Non ci sono solo i lavoratori precari, ma anche le aziende precarie, quelle, appunto, che lavorano per l’impresa titolare, ricercando forze di lavoro il più flessibili possibile. Tra queste il primato spetta al lavoro informale. Secondo Gallino su una forza lavoro di 2,7 miliardi di persone, il lavoro informale ne occupa circa 1,3 miliardi, in alcuni Paesi del Sud Est asiatico supera il 55%, mentre in Africa addirittura il 60%. Sono forme di lavoro considerate transitorie e che stanno diventando sempre più stabili in una società in cui “non esiste più la distinzione tra tempo di lavoro e tempo libero, non si distingue più fra settimana lavorativa e weekend”.  Servizi d’ogni genere, in questo sistema, divengono perennemente accessibili per far fronte alla moltitudine di bisogni: 24 ore su 24, 7 giorni su 7.

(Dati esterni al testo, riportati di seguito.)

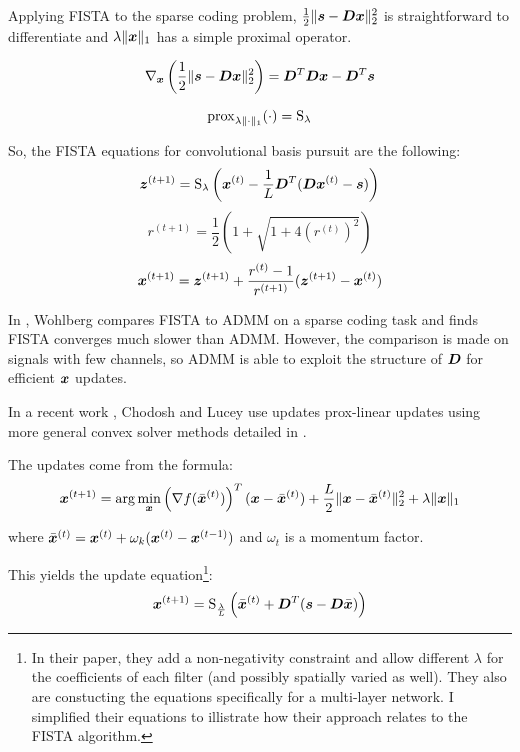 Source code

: Applying FISTA to the sparse coding problem, $\frac{1}{2}\|\bm{s} - \bm{D}\bm{x}\|_2^2$ is straightforward to differentiate and $\lambda\|\bm{x}\|_1$ has a simple proximal operator.

\begin{equation}
\nabla_{\bm{x}}\left(\frac{1}{2}\|\bm{s} - \bm{D}\bm{x}\|_2^2\right) = \bm{D}^T\bm{D}\bm{x} - \bm{D}^T\bm{s}
\end{equation}

\begin{equation}
\operatorname{prox}_{\lambda\|\cdot\|_1}(\cdot) = \operatorname{S}_{\lambda}
\end{equation}

So, the FISTA equations for convolutional basis pursuit are the following:
\begin{equation}
\bm{z}^{(t + 1)} = \operatorname{S}_{\lambda}\left(\bm{x}^{(t)} - \frac{1}{L}\bm{D}^T(\bm{D}\bm{x}^{(t)} - \bm{s})\right)
\end{equation}
\begin{equation}
r^{(t + 1)} = \frac{1}{2}\left(1 + \sqrt{1 + 4(r^{(t)})^2}\right)
\end{equation}
\begin{equation}
\bm{x}^{(t + 1)} = \bm{z}^{(t + 1)} + \frac{r^{(t)} - 1}{r^{(t + 1)}}(\bm{z}^{(t + 1)} - \bm{x}^{(t)})
\end{equation}

In \cite{wohlberg2015efficient}, Wohlberg compares FISTA to ADMM on a sparse coding task and finds FISTA converges much slower than ADMM. However, the comparison is made on signals with few channels, so ADMM is able to exploit the structure of $\bm{D}$ for efficient $\bm{x}$ updates.

In a recent work \cite{chodosh2020use}, Chodosh and Lucey use updates prox-linear updates using more general convex solver methods detailed in \cite{xu2013block}.

The updates come from the formula:
\begin{equation}
\bm{x}^{(t + 1)} = \arg\min_{\bm{x}} \left(\nabla f(\bar{\bm{x}}^{(t)})\right)^T(\bm{x} - \bar{\bm{x}}^{(t)}) + \frac{L}{2}\|\bm{x} - \bar{\bm{x}}^{(t)}\|_2^2 + \lambda\|\bm{x}\|_1
\end{equation}

where $\bar{\bm{x}}^{(t)} = \bm{x}^{(t)} + \omega_k(\bm{x}^{(t)} - \bm{x}^{(t - 1)})$ and $\omega_t$ is a momentum factor.

This yields the update equation\footnote{In their paper, they add a non-negativity constraint and allow different $\lambda$ for the coefficients of each filter (and possibly spatially varied as well). They also are constucting the equations specifically for a multi-layer network. I simplified their equations to illistrate how their approach relates to the FISTA algorithm.}:
\begin{equation}
\bm{x}^{(t + 1)} = \operatorname{S}_{\frac{\lambda}{L}}\left(\bar{\bm{x}}^{(t)} + \bm{D}^T(\bm{s} - \bm{D}\bar{\bm{x}})\right)
\end{equation}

Un mondo che cambia, dunque. Con la formazione di una specie di “clessidra”, secondo la definizione usata dal convegno bolognese. La parte inferiore è occupata dai lavoratori che fluttuano dentro e fuori le imprese titolari, perennemente legati al lavoro temporaneo e a lavori di basso profilo qualitativo. La parte superiore, invece, da quei lavoratori fortunati che hanno “contratti di lavoro standard, professionalizzati e secolarizzati.” Ma con conseguenze per l’integrità psicofisica soprattutto dei flessibili. Ritorniamo così a quella sofferenza sociale evocata da Garibaldo. Perché, secondo l’Organizzazione mondiale della sanità, la condizione della vita lavorativa contemporanea “è esposta sempre più a stress, a problemi fisici” e le condizioni di lavoro precario “incidono fortemente sul verificarsi degli incidenti”.

 La salute in vendita

 Non solo ballerai da un posto di lavoro all’altro, ma sarai anche indebolito nei tuoi tentativi di difenderti dalle malattie e dagli incidenti. E’ quanto avverrà con le ultime norme volute dal governo di centrodestra in materia di mercato del lavoro. Siamo di fronte, come hanno scritto su “Rassegna sindacale” Luisa Benedettini e Alessandro Genovesi, due dirigenti della Cgil, ad una brutta miscela di norme che renderanno il lavoro meno protetto e più insicuro. I due hanno analizzato a fondo gli effetti sia della legge 30 (quella che senza alcuna delicatezza è chiamata legge Biagi) sia della legge delega dedicata appunto ai temi della salute e della sicurezza. Sono norme destinate a peggiorare in modo particolare la condizione dei protagonisti della nostra rubrica, gli atipici. Siamo di fronte ad una “miscela esplosiva”.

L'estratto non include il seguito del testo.